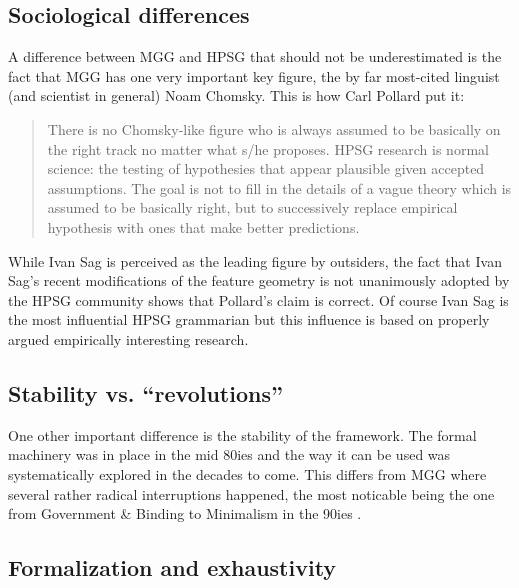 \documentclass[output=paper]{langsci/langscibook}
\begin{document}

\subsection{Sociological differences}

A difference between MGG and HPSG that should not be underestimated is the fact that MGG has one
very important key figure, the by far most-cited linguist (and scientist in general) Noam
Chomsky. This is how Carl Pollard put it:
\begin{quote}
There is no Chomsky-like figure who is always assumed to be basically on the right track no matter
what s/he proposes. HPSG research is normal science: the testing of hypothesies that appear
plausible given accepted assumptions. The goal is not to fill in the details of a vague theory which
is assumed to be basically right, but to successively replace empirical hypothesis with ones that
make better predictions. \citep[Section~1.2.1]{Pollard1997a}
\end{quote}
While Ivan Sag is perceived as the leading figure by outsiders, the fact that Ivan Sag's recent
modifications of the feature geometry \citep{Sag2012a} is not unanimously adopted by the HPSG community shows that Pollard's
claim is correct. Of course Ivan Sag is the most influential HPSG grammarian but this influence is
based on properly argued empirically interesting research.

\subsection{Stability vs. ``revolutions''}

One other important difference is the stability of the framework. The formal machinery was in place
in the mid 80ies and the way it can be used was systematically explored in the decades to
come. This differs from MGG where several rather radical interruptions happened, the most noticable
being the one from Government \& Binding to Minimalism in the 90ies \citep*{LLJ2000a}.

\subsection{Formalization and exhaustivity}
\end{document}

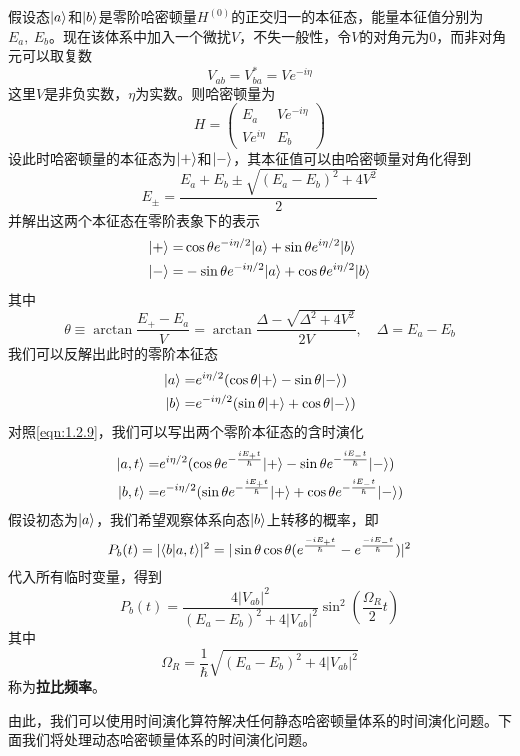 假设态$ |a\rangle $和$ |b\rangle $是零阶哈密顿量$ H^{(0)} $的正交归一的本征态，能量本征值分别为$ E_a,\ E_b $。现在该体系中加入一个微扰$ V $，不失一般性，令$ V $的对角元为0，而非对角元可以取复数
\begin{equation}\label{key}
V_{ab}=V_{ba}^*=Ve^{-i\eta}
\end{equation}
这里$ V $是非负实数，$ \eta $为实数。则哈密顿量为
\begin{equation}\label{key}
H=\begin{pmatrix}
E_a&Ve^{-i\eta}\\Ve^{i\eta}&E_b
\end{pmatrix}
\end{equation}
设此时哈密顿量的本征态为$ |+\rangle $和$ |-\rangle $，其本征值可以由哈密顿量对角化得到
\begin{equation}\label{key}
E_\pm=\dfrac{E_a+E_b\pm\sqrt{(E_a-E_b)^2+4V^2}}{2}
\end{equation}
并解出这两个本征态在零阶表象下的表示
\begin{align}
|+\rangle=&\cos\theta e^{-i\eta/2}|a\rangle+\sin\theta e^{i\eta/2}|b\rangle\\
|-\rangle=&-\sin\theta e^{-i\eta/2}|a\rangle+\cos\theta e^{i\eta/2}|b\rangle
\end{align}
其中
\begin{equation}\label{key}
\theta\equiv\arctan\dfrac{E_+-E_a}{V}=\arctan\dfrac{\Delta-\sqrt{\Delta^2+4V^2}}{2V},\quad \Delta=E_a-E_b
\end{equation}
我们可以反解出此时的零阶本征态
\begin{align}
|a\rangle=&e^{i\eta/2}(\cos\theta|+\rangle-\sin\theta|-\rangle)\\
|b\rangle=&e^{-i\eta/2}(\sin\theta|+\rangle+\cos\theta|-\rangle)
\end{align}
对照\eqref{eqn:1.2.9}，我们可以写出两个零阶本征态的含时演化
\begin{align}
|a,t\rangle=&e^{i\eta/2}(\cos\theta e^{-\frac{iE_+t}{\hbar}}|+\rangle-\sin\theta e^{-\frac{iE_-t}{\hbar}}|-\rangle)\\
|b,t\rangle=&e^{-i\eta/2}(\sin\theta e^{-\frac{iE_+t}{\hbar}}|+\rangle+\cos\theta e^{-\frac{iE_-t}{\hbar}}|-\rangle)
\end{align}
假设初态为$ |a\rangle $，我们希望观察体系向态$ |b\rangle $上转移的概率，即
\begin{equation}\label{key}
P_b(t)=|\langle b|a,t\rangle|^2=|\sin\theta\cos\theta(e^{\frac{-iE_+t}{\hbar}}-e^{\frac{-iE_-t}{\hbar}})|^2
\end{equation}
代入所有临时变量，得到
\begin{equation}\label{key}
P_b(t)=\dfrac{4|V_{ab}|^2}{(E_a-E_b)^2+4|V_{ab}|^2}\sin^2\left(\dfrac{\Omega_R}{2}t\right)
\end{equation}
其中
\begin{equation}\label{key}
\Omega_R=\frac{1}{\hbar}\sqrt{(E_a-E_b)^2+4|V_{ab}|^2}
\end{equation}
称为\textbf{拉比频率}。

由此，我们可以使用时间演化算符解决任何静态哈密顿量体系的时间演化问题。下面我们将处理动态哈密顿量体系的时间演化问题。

════════════════

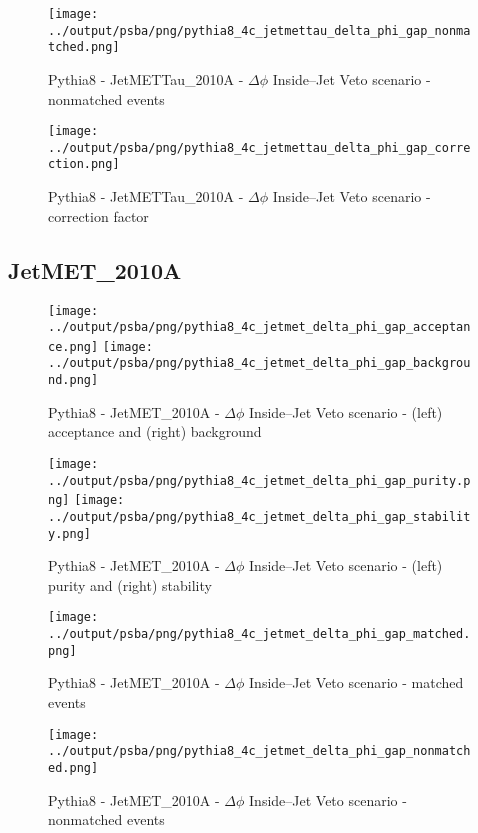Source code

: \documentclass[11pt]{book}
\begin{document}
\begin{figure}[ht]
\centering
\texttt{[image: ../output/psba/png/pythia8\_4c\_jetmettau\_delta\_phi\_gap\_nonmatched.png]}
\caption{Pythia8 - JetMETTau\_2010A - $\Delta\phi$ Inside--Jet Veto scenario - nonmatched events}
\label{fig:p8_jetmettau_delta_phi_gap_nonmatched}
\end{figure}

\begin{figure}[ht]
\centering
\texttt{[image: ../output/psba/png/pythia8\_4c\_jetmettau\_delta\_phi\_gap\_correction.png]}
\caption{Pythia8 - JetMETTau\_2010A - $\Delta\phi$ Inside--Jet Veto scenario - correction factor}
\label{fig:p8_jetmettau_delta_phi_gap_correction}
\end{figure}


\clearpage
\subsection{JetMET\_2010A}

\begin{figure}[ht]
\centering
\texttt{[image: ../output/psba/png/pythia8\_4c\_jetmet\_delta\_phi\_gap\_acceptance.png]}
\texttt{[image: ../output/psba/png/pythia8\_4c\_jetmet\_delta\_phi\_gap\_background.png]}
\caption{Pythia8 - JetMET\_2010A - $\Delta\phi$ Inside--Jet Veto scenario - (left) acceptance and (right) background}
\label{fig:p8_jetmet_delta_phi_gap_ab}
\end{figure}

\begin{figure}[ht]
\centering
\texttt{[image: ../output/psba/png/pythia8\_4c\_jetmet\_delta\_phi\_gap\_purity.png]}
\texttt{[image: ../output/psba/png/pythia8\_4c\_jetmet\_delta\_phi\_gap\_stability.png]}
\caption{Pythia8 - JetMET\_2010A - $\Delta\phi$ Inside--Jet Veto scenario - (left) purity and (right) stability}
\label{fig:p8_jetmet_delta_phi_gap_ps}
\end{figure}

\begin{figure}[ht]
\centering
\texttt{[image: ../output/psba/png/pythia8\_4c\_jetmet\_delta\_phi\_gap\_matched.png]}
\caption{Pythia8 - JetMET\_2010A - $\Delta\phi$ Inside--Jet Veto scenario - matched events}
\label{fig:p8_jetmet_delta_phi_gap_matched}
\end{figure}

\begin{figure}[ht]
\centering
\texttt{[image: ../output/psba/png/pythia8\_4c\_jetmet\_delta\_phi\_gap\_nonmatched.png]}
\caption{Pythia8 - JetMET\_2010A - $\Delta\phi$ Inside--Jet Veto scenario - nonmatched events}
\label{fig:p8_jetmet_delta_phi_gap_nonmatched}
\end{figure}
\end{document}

════════════════

- _Exercise instructions_
Look through the entries above; copy every line holding the string "basically".

- _Problem solution_
There is no Chomsky-like figure who is always assumed to be basically on the right track no matter
is assumed to be basically right, but to successively replace empirical hypothesis with ones that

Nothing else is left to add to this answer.